From my viewpoint as a completely untrained in bio chemistry or bio anything person,
it is obvious that the possibility of lightning providing a cell sized double charge layered sphere
that might then be involved in the origin of living cells or living cell precursors is not present in these papers.
They seem to be ok with ignoring the electronics part of "bioelectronics".
Comments welcomed.
Jack

danda
Posts: 54
Joined: Tue May 26, 2020 2:33 pm

Re: plasma and Abiogenesis

Unread post by danda » Tue Aug 09, 2022 12:04 am

Dr. Tom Cowan talks about some related things, such as:

1. Cells are composed mainly of water, nucleus with dna, and cell membrane(s). Most of the cell structures we learned about in textbooks are simply theoretical constructs and artefacts of slide preparation and have never been proven to exist in a living cell. He says to read the works of Harold Hillman and Gilbert Ling.

2. Water in living cells is "structured water" or "ez-water" as described by Dr. Gerold Pollack (who spoke at EU 2017). It is a "fourth phase" of water, and is separated into negative and positive charge regions... much like a double layer.

3. DNA may simply be an antennae (tuned to the solar system diameter) that connects our physical matter with the etheric conciousness/spirit/soul that animates and directs matter.

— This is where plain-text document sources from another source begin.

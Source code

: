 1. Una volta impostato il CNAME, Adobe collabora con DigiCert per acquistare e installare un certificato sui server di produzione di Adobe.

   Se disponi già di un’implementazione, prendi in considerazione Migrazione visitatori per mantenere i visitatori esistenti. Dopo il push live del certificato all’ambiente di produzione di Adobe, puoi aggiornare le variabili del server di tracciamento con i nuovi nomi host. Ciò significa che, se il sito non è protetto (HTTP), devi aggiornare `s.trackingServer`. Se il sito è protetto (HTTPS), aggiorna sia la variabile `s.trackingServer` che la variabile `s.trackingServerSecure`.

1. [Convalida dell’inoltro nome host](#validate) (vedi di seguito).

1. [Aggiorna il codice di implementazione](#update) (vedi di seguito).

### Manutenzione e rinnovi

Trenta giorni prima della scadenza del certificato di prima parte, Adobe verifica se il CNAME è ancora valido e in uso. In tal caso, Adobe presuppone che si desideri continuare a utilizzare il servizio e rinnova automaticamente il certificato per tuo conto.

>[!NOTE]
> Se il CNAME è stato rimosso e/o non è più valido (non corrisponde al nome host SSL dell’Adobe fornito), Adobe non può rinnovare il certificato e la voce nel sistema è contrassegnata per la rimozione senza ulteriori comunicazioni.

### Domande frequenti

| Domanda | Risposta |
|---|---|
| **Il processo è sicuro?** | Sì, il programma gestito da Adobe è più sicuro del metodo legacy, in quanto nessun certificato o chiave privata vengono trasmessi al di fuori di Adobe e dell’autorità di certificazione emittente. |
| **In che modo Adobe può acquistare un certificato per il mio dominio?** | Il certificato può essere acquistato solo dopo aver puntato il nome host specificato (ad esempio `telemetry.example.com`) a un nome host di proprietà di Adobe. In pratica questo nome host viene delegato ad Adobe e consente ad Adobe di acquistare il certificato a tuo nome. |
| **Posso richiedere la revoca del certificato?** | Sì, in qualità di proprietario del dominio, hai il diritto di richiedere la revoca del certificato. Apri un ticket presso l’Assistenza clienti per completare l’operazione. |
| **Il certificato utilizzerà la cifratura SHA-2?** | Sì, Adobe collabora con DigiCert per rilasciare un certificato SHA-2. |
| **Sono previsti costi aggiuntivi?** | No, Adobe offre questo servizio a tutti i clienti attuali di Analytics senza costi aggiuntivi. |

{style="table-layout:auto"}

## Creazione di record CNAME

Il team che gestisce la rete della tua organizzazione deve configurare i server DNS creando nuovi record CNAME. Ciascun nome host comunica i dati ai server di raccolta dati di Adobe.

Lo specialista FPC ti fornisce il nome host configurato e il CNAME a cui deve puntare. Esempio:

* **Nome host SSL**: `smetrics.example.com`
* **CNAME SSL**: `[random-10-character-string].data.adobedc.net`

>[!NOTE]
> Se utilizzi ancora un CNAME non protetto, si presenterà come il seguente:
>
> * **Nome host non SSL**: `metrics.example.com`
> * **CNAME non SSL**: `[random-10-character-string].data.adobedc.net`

So in other words, looking for human conciousness or organizing principles in the body is like looking for Google's search algos in your laptop or phone. never going to work.

4. Nerves conduct electrically, not chemically. synapses are artefacts that do not actually exist.

jacmac
Posts: 893
Joined: Wed Dec 02, 2009 7:36 pm

Re: plasma and Abiogenesis

Unread post by jacmac » Tue Aug 09, 2022 12:39 am

Thanks Danda.
My main idea here is to point to the possible generation of the right sized spherical double layered forms
by lightning strikes that could become the cell membranes needed for biological cells.
Contributions about the contents of cells are welcomed but I don't have enough (none) training in biology, to respond intelligently. :)
Jack

Surik
Posts: 12
Joined: Mon Aug 22, 2022 12:28 am

Re: plasma and Abiogenesis

Unread post by Surik » Fri Sep 02, 2022 4:11 am

"The classic 1952 Miller–Urey experiment demonstrated that most amino acids, the chemical constituents of proteins, can be synthesized from inorganic compounds under conditions intended to replicate those of the early Earth."

The above quotation from Wikipedia, contrary to the theses of blind evolution, reflects the essence of the course of evolution. An intelligent being participates in it. Including a scientist. In the beginning, there had to be information without which no such complex, according to advocates of intelligent design, would have been able to accomplish, because it contains irreducible structures. RNA is a record of information, so what prevents the recognition that this information is placed in it from the outside. Second, information is the domain of the mind that processes it. One without the other has no reason to exist. Recent images of the cosmos in terms of Rendgen waves show the similarity of the cosmos's structures to the human brain. Connect the dots and everything will become clear to you.